Searle points out, however, that in principle, he could himself follow the rules of the algorithm step-by-step (say, by consulting the printout of the program library or database which tells him exactly all the possible rules with which he has to manage the Chinese ideograms) and that would allow him to pass the Turing test even without the computer. Due to the fact that from this point of view, there is no difference between the syntactic information processing of the computer or Searle mimicking it without understanding anything of the meaning the string of symbols represents, one must conclude that the computer can’t understand meaning either. It only appears that a symbol-crunching machine understands meaning, but it does not, and the Turing test is not an appropriate tool for determining whether a machine understands meaning and semantics as humans do.
Later, Searle’s thought experiment was further enforced by the so-called “symbol grounding problem,” discussed by Stevan Harnad in 1990. Essentially it points out that it remains a highly problematic issue wherefrom symbols (words, numbers, streams of bits, signals, etc.) get their meaning. There is a hiatus between, on one side, symbols, signals, number crunching, and, on the other side, semantic awareness, intuition, understanding, and knowing, both remaining outside a formal description of any computational model. One can translate the same general problem in the more specific context of neural coding.

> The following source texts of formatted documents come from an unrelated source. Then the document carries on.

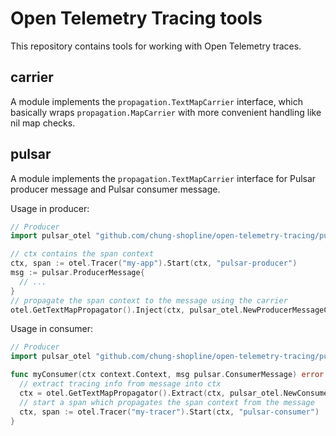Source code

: # Open Telemetry Tracing tools

This repository contains tools for working with Open Telemetry traces.

## carrier

A module implements the `propagation.TextMapCarrier` interface, which basically wraps `propagation.MapCarrier` with more convenient handling like nil map checks.

## pulsar

A module implements the `propagation.TextMapCarrier` interface for Pulsar producer message and Pulsar consumer message.

Usage in producer:

```go
// Producer
import pulsar_otel "github.com/chung-shopline/open-telemetry-tracing/pulsar"

// ctx contains the span context
ctx, span := otel.Tracer("my-app").Start(ctx, "pulsar-producer")
msg := pulsar.ProducerMessage{
  // ...
}
// propagate the span context to the message using the carrier
otel.GetTextMapPropagator().Inject(ctx, pulsar_otel.NewProducerMessageCarrier(&msg))
```

Usage in consumer:

```go
// Producer
import pulsar_otel "github.com/chung-shopline/open-telemetry-tracing/pulsar"

func myConsumer(ctx context.Context, msg pulsar.ConsumerMessage) error {
  // extract tracing info from message into ctx
  ctx = otel.GetTextMapPropagator().Extract(ctx, pulsar_otel.NewConsumerMessageCarrier(msg))
  // start a span which propagates the span context from the message
  ctx, span := otel.Tracer("my-tracer").Start(ctx, "pulsar-consumer")
}
```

Another implication of Searle’s argument is that this also clarifies how a code, say, a binary code such ASCII or the old Morse code has no meaning or function in itself and is not something physical and existent in itself. A code always needs a ‘semantic agent’–that is, a mind that understands the connection between this humanly pre-defined code with letters and symbols and its concatenation into words and sentences and is capable of working with it according to grammatical rules, a dictionary of words, and an association with semantic content. For example, a binary code sets into relation a string of ones and zeros to other symbols. Say the binary string 1010 corresponds to the number 10 in the decimal numeral system. However, it could also signify the 10th letter of the alphabet or whatever other kind of symbol. A binary string doesn’t have or possess any meaning until a mind comes along and makes it meaningful through a standardized and semantic code system. One needs a being giving meaning to symbols. Bits, bytes, letters, or symbols are nothing meaningful without a conscious observer. A string of bits in a computer is nothing other than a series of electric potentials in a microchip. The string 1010 could also be created by aligning two white stones separated by two grey stones in a dusty desert with no meaning whatsoever. As long as a semantic agent does not read out a code, it is just a ‘displacement’ or ‘puncture’ in matter.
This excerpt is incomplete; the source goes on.